Pío Baroja
Porque todos sus días, dolores, y sus ocupaciones,
molestias, aún de noche su corazón no
reposa.
–Eclesiastés
Hay en los dominios de la fantasía bellas
comarcas en donde los árboles suspiran y los arroyos cristalinos se deslizan cantando
por entre orillas esmaltadas de flores a perderse en el azul mar. Lejos de estas
comarcas, muy lejos de ellas, hay una región terrible y misteriosa en donde los
árboles elevan al cielo sus descarnados brazos de espectro y en donde el silencio
y la oscuridad proyectan sobre el alma rayos intensos de sombría desolación y de
muerte.
Y en lo más siniestro
de esa región de sombras, hay un castillo, un castillo negro y grande, con torreones
almenados, con su galería ojival ya derruida y un foso lleno de aguas muertas y
malsanas.
Yo la conozco, conozco
esa región terrible.
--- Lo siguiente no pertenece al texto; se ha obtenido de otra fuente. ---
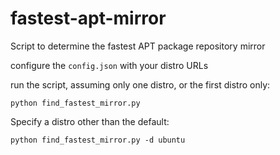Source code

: # fastest-apt-mirror
Script to determine the fastest APT package repository mirror

configure the `config.json` with your distro URLs

run the script, assuming only one distro, or the first distro only:

`python find_fastest_mirror.py`

Specify a distro other than the default:

`python find_fastest_mirror.py -d ubuntu`
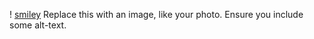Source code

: ! [smiley](https://www.google.com/search?q=smiley+face&sxsrf=ALeKk03UtmIkaX_H5cc6t09h-KQCUXwLeA:1596296825216&source=lnms&tbm=isch&sa=X&ved=2ahUKEwiB5uOJrfrqAhVqzzgGHXqED0kQ_AUoAXoECBEQAw&biw=1366&bih=657#imgrc=9kq2PPdOHP2qxM)
Replace this with an image, like your photo. Ensure you include some alt-text.
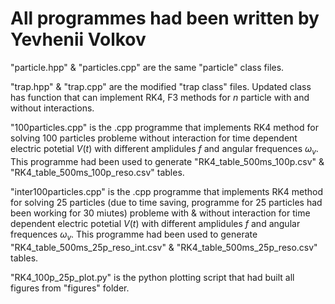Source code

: # All programmes had been written by Yevhenii Volkov


"particle.hpp" & "particles.cpp" are the same "particle" class files.


"trap.hpp" & "trap.cpp" are the modified "trap class" files. Updated class has function that can implement RK4, F3 methods for $n$ particle with and without interactions.


"100particles.cpp" is the .cpp programme that implements RK4 method for solving 100 particles probleme without interaction for time dependent electric potetial $V(t)$ with different amplidules $f$ and angular frequences $\omega_v$. This programme had been used to generate "RK4_table_500ms_100p.csv" & "RK4_table_500ms_100p_reso.csv" tables.


"inter100particles.cpp" is the .cpp programme that implements RK4 method for solving 25 particles (due to time saving, programme for 25 particles had been working for 30 miutes) probleme with & without interaction for time dependent electric potetial $V(t)$ with different amplidules $f$ and angular frequences $\omega_v$. This programme had been used to generate "RK4_table_500ms_25p_reso_int.csv" & "RK4_table_500ms_25p_reso.csv" tables.


"RK4_100p_25p_plot.py" is the python plotting script that had built all figures from "figures" folder.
Una noche, emborrachado por mis tristezas y por el alcohol,
iba por el camino tambaleándome como un barco viejo al compás de las notas de una
vieja canción marinera. Era una canción la mía en tono menor, canción de pueblo
salvaje y primitivo, triste como un canto luterano, canción serena de una amargura
grande y sombría, de la amargura de la montaña y del bosque. Y era de noche. De
repente, sentí un gran terror. Me encontré junto al castillo, y entré en una sala
desierta; un alcotán, con un ala rota, se arrastraba por el suelo.
Desde la ventana se
veía la luna, que ilumina a con su luz espectral el campo yerto y desnudo; en los
fosos se estremecía el agua intranquila y llena de emanaciones. Arriba, en el cielo,
el brillante Arturus resplandecía y titilaba con un parpadeo misterioso y confidencial.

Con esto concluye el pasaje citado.